The lines from the top of the data down to the line with "Mode= command. |" should be repeated exactly, both ends included.

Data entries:
______
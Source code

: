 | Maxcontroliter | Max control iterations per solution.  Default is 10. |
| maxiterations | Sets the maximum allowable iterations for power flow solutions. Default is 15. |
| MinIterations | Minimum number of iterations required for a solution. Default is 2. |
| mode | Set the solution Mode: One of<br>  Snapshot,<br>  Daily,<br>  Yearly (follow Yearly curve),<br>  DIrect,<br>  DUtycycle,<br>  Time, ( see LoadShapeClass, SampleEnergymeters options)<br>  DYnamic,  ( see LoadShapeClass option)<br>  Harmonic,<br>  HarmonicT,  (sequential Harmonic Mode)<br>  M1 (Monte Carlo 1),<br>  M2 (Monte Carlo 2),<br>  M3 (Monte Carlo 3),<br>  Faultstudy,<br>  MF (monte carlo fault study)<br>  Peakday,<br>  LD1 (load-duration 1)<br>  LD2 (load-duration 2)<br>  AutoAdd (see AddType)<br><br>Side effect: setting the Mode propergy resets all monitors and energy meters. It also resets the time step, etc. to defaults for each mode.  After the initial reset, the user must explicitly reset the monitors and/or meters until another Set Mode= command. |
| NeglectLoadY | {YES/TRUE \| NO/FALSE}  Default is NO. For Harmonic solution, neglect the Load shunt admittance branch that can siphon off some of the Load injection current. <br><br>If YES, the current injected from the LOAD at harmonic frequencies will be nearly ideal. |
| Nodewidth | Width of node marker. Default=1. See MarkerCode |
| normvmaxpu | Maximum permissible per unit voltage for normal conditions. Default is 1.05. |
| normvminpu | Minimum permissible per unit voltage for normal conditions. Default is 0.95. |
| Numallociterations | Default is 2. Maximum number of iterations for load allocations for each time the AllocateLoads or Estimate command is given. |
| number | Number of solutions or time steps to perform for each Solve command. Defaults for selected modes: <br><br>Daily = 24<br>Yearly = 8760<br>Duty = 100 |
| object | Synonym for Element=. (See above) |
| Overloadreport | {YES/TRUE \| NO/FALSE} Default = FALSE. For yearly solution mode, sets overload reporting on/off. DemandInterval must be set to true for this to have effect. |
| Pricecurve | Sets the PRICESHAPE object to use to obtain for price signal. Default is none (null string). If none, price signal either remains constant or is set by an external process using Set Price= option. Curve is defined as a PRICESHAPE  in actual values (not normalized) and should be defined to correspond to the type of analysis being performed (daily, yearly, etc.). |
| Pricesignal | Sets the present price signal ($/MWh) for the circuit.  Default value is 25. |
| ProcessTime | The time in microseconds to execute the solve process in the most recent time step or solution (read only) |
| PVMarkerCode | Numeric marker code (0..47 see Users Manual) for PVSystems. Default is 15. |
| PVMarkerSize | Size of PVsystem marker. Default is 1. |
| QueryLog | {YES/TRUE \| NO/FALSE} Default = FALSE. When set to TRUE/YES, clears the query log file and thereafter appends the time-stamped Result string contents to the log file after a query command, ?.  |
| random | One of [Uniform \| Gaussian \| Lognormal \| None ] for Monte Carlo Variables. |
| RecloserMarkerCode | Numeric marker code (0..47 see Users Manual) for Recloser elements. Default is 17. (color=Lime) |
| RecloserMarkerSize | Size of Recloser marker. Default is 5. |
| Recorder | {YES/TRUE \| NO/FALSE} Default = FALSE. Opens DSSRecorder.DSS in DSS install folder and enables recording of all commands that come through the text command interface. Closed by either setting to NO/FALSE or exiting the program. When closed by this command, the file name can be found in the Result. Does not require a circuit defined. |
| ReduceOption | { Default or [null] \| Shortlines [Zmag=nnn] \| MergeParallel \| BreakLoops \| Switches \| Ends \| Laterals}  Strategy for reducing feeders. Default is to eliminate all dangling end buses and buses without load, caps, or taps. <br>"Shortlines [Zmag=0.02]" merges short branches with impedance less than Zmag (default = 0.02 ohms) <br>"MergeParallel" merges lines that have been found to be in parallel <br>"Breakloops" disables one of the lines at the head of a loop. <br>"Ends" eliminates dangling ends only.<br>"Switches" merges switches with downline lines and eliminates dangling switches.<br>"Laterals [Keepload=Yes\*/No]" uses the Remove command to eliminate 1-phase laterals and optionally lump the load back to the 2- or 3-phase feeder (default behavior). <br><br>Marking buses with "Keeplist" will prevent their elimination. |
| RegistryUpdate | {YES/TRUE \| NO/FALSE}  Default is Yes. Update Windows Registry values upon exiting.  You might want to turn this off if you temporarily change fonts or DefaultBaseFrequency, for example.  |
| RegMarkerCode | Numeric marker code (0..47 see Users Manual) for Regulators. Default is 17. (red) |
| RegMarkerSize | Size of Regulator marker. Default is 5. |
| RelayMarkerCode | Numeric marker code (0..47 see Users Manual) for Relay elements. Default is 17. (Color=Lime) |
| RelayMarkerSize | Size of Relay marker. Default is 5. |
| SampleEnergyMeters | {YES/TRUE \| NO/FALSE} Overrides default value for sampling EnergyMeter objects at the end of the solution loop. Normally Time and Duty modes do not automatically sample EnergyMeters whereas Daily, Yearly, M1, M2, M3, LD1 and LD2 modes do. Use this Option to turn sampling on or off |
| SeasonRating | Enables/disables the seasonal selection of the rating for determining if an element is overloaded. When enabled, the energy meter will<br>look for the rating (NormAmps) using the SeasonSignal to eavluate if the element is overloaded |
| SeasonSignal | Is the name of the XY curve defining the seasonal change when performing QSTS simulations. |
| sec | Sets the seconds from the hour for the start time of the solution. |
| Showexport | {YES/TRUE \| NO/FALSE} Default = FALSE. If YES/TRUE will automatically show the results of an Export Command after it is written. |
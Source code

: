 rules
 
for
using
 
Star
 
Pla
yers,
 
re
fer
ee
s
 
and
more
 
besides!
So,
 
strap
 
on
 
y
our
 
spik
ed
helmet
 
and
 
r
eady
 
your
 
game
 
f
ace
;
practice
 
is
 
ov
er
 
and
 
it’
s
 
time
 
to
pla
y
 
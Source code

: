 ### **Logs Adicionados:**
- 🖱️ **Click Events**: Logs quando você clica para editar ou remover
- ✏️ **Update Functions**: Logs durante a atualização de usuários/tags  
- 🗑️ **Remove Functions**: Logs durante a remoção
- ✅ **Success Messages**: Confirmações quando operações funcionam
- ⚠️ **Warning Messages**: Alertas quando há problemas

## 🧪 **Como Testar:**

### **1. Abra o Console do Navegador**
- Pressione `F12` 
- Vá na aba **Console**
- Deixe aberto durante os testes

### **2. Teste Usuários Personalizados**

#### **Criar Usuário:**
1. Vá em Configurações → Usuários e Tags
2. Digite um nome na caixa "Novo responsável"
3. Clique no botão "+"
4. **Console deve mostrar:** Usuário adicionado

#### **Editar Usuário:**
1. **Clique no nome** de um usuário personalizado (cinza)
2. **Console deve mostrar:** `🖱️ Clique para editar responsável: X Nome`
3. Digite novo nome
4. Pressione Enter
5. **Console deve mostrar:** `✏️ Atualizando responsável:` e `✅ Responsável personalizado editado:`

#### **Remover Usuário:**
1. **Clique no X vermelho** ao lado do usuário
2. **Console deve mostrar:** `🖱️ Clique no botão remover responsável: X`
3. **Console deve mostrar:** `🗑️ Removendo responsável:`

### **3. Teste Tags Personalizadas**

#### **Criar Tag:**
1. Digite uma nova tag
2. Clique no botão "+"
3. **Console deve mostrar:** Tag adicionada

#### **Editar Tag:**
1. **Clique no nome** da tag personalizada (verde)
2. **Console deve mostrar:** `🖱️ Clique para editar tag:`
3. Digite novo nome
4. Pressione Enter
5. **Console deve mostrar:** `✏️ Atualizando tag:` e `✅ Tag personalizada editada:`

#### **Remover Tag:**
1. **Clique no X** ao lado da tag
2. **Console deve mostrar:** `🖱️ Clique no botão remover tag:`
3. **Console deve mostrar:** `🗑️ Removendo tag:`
______
▶ [Problem solution]:
Source code

: | Maxcontroliter | Max control iterations per solution.  Default is 10. |
| maxiterations | Sets the maximum allowable iterations for power flow solutions. Default is 15. |
| MinIterations | Minimum number of iterations required for a solution. Default is 2. |
| mode | Set the solution Mode: One of<br>  Snapshot,<br>  Daily,<br>  Yearly (follow Yearly curve),<br>  DIrect,<br>  DUtycycle,<br>  Time, ( see LoadShapeClass, SampleEnergymeters options)<br>  DYnamic,  ( see LoadShapeClass option)<br>  Harmonic,<br>  HarmonicT,  (sequential Harmonic Mode)<br>  M1 (Monte Carlo 1),<br>  M2 (Monte Carlo 2),<br>  M3 (Monte Carlo 3),<br>  Faultstudy,<br>  MF (monte carlo fault study)<br>  Peakday,<br>  LD1 (load-duration 1)<br>  LD2 (load-duration 2)<br>  AutoAdd (see AddType)<br><br>Side effect: setting the Mode propergy resets all monitors and energy meters. It also resets the time step, etc. to defaults for each mode.  After the initial reset, the user must explicitly reset the monitors and/or meters until another Set Mode= command. |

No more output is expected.